TASK DETAILS:
All lines from the one that mentions "Na samotném začátku" through the last of the entries below must be copied exactly, with both ends kept.

EXTRACTED RECORDS:

┌──

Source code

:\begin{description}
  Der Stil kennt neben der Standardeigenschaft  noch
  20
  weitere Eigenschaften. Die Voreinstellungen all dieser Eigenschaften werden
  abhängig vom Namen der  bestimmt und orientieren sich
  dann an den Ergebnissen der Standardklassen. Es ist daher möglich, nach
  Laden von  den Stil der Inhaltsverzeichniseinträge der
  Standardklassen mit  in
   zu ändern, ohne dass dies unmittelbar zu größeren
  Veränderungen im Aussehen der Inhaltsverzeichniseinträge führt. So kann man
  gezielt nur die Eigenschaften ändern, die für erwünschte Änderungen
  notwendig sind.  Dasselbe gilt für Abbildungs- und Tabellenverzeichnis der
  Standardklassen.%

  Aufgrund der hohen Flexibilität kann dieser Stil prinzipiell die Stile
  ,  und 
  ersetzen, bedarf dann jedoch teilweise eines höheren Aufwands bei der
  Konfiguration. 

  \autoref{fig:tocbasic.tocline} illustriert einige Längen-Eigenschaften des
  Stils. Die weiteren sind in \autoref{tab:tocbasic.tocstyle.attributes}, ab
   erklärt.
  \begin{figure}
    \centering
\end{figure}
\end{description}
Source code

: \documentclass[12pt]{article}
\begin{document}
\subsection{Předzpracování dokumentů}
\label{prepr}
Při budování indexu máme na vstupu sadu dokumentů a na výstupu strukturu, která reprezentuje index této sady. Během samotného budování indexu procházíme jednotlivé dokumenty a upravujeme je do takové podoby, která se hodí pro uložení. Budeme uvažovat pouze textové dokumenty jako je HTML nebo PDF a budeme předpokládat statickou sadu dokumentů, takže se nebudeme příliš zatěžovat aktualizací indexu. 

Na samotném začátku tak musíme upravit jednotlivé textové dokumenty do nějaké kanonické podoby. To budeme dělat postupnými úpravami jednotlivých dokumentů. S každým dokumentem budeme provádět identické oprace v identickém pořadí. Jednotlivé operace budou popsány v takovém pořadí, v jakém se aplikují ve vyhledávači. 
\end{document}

└──

RESPONSE TO THIS EXERCISE:
Na samotném začátku tak musíme upravit jednotlivé textové dokumenty do nějaké kanonické podoby. To budeme dělat postupnými úpravami jednotlivých dokumentů. S každým dokumentem budeme provádět identické oprace v identickém pořadí. Jednotlivé operace budou popsány v takovém pořadí, v jakém se aplikují ve vyhledávači. 
\end{document}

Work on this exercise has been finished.